DUP leader threatens to collapse Stormont over Northern Ireland protocol

Democratic Unionist Party leader Jeffrey Donaldson is threatening to trigger an election at Stormont within weeks unless there are changes to the Northern Ireland protocol.

At a speech in Belfast, Mr Donaldson said he did not want to collapse the Northern Ireland Assembly but it was not sustainable for his party to remain in the powersharing administration under the current post-Brexit arrangements.

“I’m prepared to go to the country and seek a fresh mandate. That’s democracy,” he said.

“If we can’t get action taken quickly to address the harm, the damage on a daily basis that this protocol is doing to Northern Ireland, then I think the people of Northern Ireland should have a say in this.”

Mr Donaldson warned of a number of imminent measures his party would take in opposition to the protocol as the European Commission vice-president Maros Sefcovic began a two-day visit to the North.

Solutions were needed to “prevent the situation in Northern Ireland spiralling out of control,” he said, adding that “time is short and consequences will follow”.

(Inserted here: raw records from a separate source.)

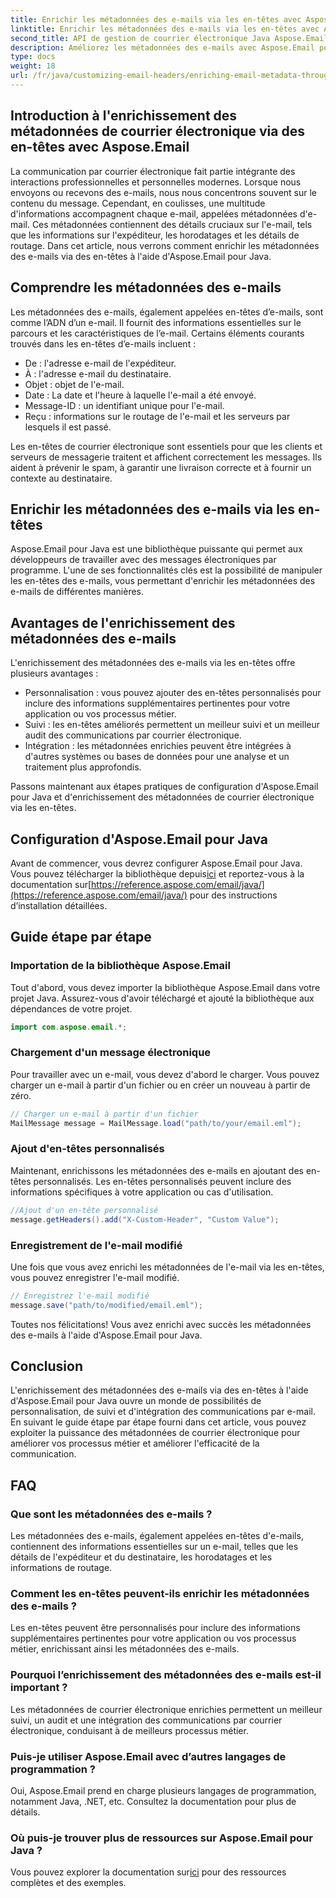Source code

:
 ```yaml
---
title: Enrichir les métadonnées des e-mails via les en-têtes avec Aspose.Email
linktitle: Enrichir les métadonnées des e-mails via les en-têtes avec Aspose.Email
second_title: API de gestion de courrier électronique Java Aspose.Email
description: Améliorez les métadonnées des e-mails avec Aspose.Email pour Java. Découvrez comment enrichir les en-têtes d'e-mails pour un suivi et une personnalisation améliorés avec Aspose.Email.
type: docs
weight: 18
url: /fr/java/customizing-email-headers/enriching-email-metadata-through-headers/
---
```


## Introduction à l'enrichissement des métadonnées de courrier électronique via des en-têtes avec Aspose.Email

La communication par courrier électronique fait partie intégrante des interactions professionnelles et personnelles modernes. Lorsque nous envoyons ou recevons des e-mails, nous nous concentrons souvent sur le contenu du message. Cependant, en coulisses, une multitude d'informations accompagnent chaque e-mail, appelées métadonnées d'e-mail. Ces métadonnées contiennent des détails cruciaux sur l'e-mail, tels que les informations sur l'expéditeur, les horodatages et les détails de routage. Dans cet article, nous verrons comment enrichir les métadonnées des e-mails via des en-têtes à l'aide d'Aspose.Email pour Java.

## Comprendre les métadonnées des e-mails

Les métadonnées des e-mails, également appelées en-têtes d’e-mails, sont comme l’ADN d’un e-mail. Il fournit des informations essentielles sur le parcours et les caractéristiques de l’e-mail. Certains éléments courants trouvés dans les en-têtes d’e-mails incluent :

- De : l'adresse e-mail de l'expéditeur.
- À : l'adresse e-mail du destinataire.
- Objet : objet de l'e-mail.
- Date : La date et l'heure à laquelle l'e-mail a été envoyé.
- Message-ID : un identifiant unique pour l'e-mail.
- Reçu : informations sur le routage de l'e-mail et les serveurs par lesquels il est passé.

Les en-têtes de courrier électronique sont essentiels pour que les clients et serveurs de messagerie traitent et affichent correctement les messages. Ils aident à prévenir le spam, à garantir une livraison correcte et à fournir un contexte au destinataire.

## Enrichir les métadonnées des e-mails via les en-têtes

Aspose.Email pour Java est une bibliothèque puissante qui permet aux développeurs de travailler avec des messages électroniques par programme. L'une de ses fonctionnalités clés est la possibilité de manipuler les en-têtes des e-mails, vous permettant d'enrichir les métadonnées des e-mails de différentes manières.

## Avantages de l'enrichissement des métadonnées des e-mails

L'enrichissement des métadonnées des e-mails via les en-têtes offre plusieurs avantages :

- Personnalisation : vous pouvez ajouter des en-têtes personnalisés pour inclure des informations supplémentaires pertinentes pour votre application ou vos processus métier.
- Suivi : les en-têtes améliorés permettent un meilleur suivi et un meilleur audit des communications par courrier électronique.
- Intégration : les métadonnées enrichies peuvent être intégrées à d'autres systèmes ou bases de données pour une analyse et un traitement plus approfondis.

Passons maintenant aux étapes pratiques de configuration d'Aspose.Email pour Java et d'enrichissement des métadonnées de courrier électronique via les en-têtes.

## Configuration d'Aspose.Email pour Java

 Avant de commencer, vous devrez configurer Aspose.Email pour Java. Vous pouvez télécharger la bibliothèque depuis[ici](https://releases.aspose.com/email/java/) et reportez-vous à la documentation sur[https://reference.aspose.com/email/java/](https://reference.aspose.com/email/java/) pour des instructions d’installation détaillées.

## Guide étape par étape

### Importation de la bibliothèque Aspose.Email

Tout d'abord, vous devez importer la bibliothèque Aspose.Email dans votre projet Java. Assurez-vous d'avoir téléchargé et ajouté la bibliothèque aux dépendances de votre projet.

```java
import com.aspose.email.*;
```

### Chargement d'un message électronique

Pour travailler avec un e-mail, vous devez d'abord le charger. Vous pouvez charger un e-mail à partir d'un fichier ou en créer un nouveau à partir de zéro.

```java
// Charger un e-mail à partir d'un fichier
MailMessage message = MailMessage.load("path/to/your/email.eml");
```

### Ajout d'en-têtes personnalisés

Maintenant, enrichissons les métadonnées des e-mails en ajoutant des en-têtes personnalisés. Les en-têtes personnalisés peuvent inclure des informations spécifiques à votre application ou cas d'utilisation.

```java
//Ajout d'un en-tête personnalisé
message.getHeaders().add("X-Custom-Header", "Custom Value");
```

### Enregistrement de l'e-mail modifié

Une fois que vous avez enrichi les métadonnées de l'e-mail via les en-têtes, vous pouvez enregistrer l'e-mail modifié.

```java
// Enregistrez l'e-mail modifié
message.save("path/to/modified/email.eml");
```

Toutes nos félicitations! Vous avez enrichi avec succès les métadonnées des e-mails à l'aide d'Aspose.Email pour Java.

## Conclusion

L'enrichissement des métadonnées des e-mails via des en-têtes à l'aide d'Aspose.Email pour Java ouvre un monde de possibilités de personnalisation, de suivi et d'intégration des communications par e-mail. En suivant le guide étape par étape fourni dans cet article, vous pouvez exploiter la puissance des métadonnées de courrier électronique pour améliorer vos processus métier et améliorer l'efficacité de la communication.

## FAQ

### Que sont les métadonnées des e-mails ?

Les métadonnées des e-mails, également appelées en-têtes d'e-mails, contiennent des informations essentielles sur un e-mail, telles que les détails de l'expéditeur et du destinataire, les horodatages et les informations de routage.

### Comment les en-têtes peuvent-ils enrichir les métadonnées des e-mails ?

Les en-têtes peuvent être personnalisés pour inclure des informations supplémentaires pertinentes pour votre application ou vos processus métier, enrichissant ainsi les métadonnées des e-mails.

### Pourquoi l’enrichissement des métadonnées des e-mails est-il important ?

Les métadonnées de courrier électronique enrichies permettent un meilleur suivi, un audit et une intégration des communications par courrier électronique, conduisant à de meilleurs processus métier.

### Puis-je utiliser Aspose.Email avec d’autres langages de programmation ?

Oui, Aspose.Email prend en charge plusieurs langages de programmation, notamment Java, .NET, etc. Consultez la documentation pour plus de détails.

### Où puis-je trouver plus de ressources sur Aspose.Email pour Java ?

 Vous pouvez explorer la documentation sur[ici](https://reference.aspose.com/email/java/) pour des ressources complètes et des exemples.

“Some of these consequences we will have control of, and some we will not.”

The DUP leader said his party will “immediately withdraw” from the North-South political institutions established under the Belfast Agreement.

Cross-border relations cannot operate in isolation while relations between the North and Britain are being “undermined on a daily basis”, he said.

Mr Donaldson said his party attended the North-South Ministerial Council meeting in July as “an act of good faith and to give some space for issues to be resolved” but that “has not happened”.

While his party will boycott formal North-South relations while the protocol remains in its current format, “important health based matters would continue to be addressed.”

Mr Donaldson said he ordered he pull out “in the full knowledge of the knock on effects of such a move and instability that may result.”

While his party was seeking to block any additional checks on the Irish Sea for goods travelling between Britain and the North, under the Protocol arrangements, the legal advice was that they had “very little room to manoeuvre”.

If DUP ministers can not prevent the checks then their position in the power-sharing Executive “will become untenable”, he said.

“If the choice ultimately is between remaining in office or implementing the protocol in its current form then the only option for any unionist minister would be to cease to hold such office,” the Lagan Valley MP said.

“Within weeks it will become clear of there is a basis for the Executive and Assembly to continue in this current mandate, and I want that to happen.

“But equally we will also need to consider if there is a need for Assembly elections to refresh our mandate if action is not taken to address and resolve the issues related to the protocol and its damaging impact on Northern Ireland each and every day.”

Mr Donaldson said the time frame for resolving issues “is weeks, not months or years”.

“It would be a tragedy if the gains of the last two decades were put at risk and Northern Ireland was plunged back into economic difficulties and political crisis,” he added.

Ulster Unionist Party leader Doug Beattie accused Mr Donaldson of making “threats leading to instability and further harming our people here in Northern Ireland”.

“I certainly won’t be asking my party to withdraw from the Executive when we are still dealing with a Covid-19 pandemic and its consequences on a health service which is facing challenges on an unprecedented scale,” he said.

“We simply cannot afford to have the Stormont institutions collapse and people, not least those hundreds of thousands on waiting lists, won’t thank us for it.”

SDLP leader and Foyle MP Colum Eastwood told the BBC the DUP was “playing indulgent games that are more about polls than protocols.”

An opinion poll two weeks ago suggested electoral support for the DUP had slumped to 13 per cent, making it the North’s fourth most popular party, behind Sinn Féin, the UUP and Traditional Unionist Voice.

Mr Sefcovic will meet business and civic leaders and politicians in the North on Thursday, and is due to deliver a speech at Queen’s University, Belfast on UK/EU relations and to meet the North-South Ministerial Council on Friday.